原油価格は再び上昇も、石油株は下落——この乖離の要因は?

WTIが100ドルに達する一方で石油株は下落し、XLEは1.1%安となった。この乖離は、原油が9営業日連続で上昇し、燃料市場にひずみの兆しが見られる中で生じている。

10/09/2026 14:43約 4 分で読めます

石油市場は「TACO」の匂いを嗅ぎつけているのだろうか?

ウェスト・テキサス・インターミディエイト(WTI)原油は、5月以来となる100ドルに日中タッチし、99.49ドルで3.44ドル高となった——しかし石油株は祝賀ムードにはなかった。その強さはカーブに沿っても広がっており、1月限の原油も2ドル上昇した。にもかかわらず、石油会社ETFのXLEは1.1%下落し、寄り付きから反転した。

これは単なる日常的な利益確定かもしれないが、そのローソク足は、一方向に動いてきたチャート上で顕著なものである。エクソンモービルとシェブロンはともに本日下落し、XLEの下落に一致した。

一つの可能性として、100ドルの原油がトランプ氏のレッドラインであり、中間選挙に向けて政治の風向きが変わっていると彼が認識していることが考えられる。昨日、彼は一種の「ヘイルメアリー」を投じ、米国民に5,000ドルの小切手を約束したが、彼は以前に関税とDOGEについても同様の約束をして実行に移せなかった。また、イラン戦争は中間選挙後まで終わらないとも述べた。

それは勝利を確実にするメッセージとは言えず、原油価格がさらに上昇するにつれて悪化する。石油コンプレックスでは、原油だけではない。精製製品市場にひびが入り始めており、それが消費者に打撃を与えている。ガソリン——特にディーゼル——は原油を大きく上回るペースで上昇しており、製油所は追いつけない。Gas Buddyは本日、カリフォルニア州の5つのガソリンスタンドでディーゼルが1ガロン当たり9.99ドルで販売されており、真の不足兆候であると指摘した。

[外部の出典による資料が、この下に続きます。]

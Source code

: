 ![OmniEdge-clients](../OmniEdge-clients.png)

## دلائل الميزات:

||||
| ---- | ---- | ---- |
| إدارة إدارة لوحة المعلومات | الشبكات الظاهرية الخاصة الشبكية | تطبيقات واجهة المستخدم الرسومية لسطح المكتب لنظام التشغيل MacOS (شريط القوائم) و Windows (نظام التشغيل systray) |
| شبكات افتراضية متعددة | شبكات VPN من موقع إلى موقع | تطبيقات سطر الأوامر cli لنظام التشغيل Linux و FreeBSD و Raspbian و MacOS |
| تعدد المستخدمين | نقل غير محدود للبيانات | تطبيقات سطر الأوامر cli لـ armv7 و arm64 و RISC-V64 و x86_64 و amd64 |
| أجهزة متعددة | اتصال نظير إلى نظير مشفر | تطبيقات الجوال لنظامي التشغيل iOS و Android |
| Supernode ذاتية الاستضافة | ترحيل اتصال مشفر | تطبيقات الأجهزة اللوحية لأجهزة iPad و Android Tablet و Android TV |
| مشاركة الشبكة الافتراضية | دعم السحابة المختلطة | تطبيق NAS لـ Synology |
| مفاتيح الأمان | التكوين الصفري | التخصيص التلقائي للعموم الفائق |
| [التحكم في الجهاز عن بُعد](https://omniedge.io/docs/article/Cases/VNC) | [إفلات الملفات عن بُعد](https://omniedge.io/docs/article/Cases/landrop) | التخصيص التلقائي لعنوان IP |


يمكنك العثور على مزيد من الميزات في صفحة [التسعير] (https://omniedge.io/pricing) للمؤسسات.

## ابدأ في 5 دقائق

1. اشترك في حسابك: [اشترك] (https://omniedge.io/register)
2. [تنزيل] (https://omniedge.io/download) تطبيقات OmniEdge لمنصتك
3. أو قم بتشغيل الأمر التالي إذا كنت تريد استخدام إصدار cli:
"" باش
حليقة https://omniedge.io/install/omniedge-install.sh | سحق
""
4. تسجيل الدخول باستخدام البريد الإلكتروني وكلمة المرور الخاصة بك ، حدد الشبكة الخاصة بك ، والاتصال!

トランプ氏にとって最も簡単な出口はイランから撤退することだ。彼は政権を転覆させ、自らのレガシーを確固たるものにできると考えているのかもしれない。その裏返しは、上院を失い、彼の内閣と政権が民主党支配の議会で終わりのない公聴会にさらされる2年間——ベンガジを思い起こせ——ということだ。彼の側近にとって、それは悪夢であり大きなPR問題であり、彼らは間違いなく、たとえ不利な条件でもイラン戦争を終わらせるよう彼に圧力をかけるだろう。

総じて、XLEの動きの正確な理由は不明だが、原油の9日続伸は極めて稀であり、真の供給問題を示しているため、何かが変わる必要がある。